▶ _YOUR ASSIGNMENT_: Please copy every line below that contains the string "solution".

Stored data entries:
* * * * *
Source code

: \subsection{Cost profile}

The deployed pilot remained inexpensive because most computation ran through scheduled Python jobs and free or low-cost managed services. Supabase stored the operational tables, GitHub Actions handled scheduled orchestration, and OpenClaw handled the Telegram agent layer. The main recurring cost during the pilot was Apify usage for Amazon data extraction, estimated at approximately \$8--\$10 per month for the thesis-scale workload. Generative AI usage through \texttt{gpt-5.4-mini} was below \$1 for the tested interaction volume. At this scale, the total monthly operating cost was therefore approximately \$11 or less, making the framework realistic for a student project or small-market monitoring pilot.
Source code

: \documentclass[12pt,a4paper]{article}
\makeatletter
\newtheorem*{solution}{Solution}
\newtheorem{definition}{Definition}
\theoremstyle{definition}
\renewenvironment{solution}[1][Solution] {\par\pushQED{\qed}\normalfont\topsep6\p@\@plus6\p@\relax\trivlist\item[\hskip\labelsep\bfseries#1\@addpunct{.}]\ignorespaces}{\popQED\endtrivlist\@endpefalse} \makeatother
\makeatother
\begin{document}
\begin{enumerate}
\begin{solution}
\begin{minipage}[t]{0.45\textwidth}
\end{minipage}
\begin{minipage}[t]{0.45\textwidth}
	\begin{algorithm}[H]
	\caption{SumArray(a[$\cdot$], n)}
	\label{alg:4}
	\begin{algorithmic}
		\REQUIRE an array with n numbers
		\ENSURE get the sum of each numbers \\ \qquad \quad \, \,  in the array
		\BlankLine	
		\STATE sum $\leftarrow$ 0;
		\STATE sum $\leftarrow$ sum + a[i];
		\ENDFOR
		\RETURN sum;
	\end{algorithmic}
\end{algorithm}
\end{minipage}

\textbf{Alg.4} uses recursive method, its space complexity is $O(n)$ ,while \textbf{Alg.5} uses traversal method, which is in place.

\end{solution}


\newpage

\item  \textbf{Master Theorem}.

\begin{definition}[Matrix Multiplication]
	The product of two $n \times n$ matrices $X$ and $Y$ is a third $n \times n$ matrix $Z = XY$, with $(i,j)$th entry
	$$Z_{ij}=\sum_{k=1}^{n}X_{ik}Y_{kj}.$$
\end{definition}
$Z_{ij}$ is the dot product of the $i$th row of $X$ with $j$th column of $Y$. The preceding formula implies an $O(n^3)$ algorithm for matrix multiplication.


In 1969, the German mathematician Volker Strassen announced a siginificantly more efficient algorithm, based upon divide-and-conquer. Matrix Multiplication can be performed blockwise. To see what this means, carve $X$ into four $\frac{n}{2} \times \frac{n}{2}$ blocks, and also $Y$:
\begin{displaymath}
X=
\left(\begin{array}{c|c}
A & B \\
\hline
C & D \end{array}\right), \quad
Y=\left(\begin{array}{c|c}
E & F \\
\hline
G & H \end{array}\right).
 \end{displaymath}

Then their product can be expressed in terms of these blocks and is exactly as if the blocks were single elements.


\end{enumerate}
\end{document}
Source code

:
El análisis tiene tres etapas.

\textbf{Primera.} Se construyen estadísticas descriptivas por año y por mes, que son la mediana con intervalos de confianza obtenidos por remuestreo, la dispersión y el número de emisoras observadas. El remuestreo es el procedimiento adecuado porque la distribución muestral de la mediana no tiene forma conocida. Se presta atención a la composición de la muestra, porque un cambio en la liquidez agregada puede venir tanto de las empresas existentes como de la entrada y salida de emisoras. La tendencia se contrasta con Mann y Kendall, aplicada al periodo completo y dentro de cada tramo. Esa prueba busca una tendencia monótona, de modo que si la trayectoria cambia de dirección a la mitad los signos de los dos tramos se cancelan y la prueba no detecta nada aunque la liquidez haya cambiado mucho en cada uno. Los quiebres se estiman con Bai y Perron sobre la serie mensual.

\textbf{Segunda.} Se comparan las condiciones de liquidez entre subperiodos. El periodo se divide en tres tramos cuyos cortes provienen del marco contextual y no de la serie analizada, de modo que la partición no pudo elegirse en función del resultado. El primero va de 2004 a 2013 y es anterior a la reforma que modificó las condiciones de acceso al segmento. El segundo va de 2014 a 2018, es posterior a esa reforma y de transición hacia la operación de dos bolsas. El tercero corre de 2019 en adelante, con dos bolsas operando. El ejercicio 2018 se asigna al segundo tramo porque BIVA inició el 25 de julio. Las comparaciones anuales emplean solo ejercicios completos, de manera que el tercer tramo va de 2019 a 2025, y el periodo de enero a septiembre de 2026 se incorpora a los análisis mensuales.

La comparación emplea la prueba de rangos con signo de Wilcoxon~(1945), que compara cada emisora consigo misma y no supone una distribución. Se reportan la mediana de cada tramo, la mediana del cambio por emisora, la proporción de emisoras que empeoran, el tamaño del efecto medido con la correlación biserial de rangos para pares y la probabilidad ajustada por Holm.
* * * * *
▶ _RESULT OF THE TASK_:
\newtheorem*{solution}{Solution}
\renewenvironment{solution}[1][Solution] {\par\pushQED{\qed}\normalfont\topsep6\p@\@plus6\p@\relax\trivlist\item[\hskip\labelsep\bfseries#1\@addpunct{.}]\ignorespaces}{\popQED\endtrivlist\@endpefalse} \makeatother
\begin{solution}
\end{solution}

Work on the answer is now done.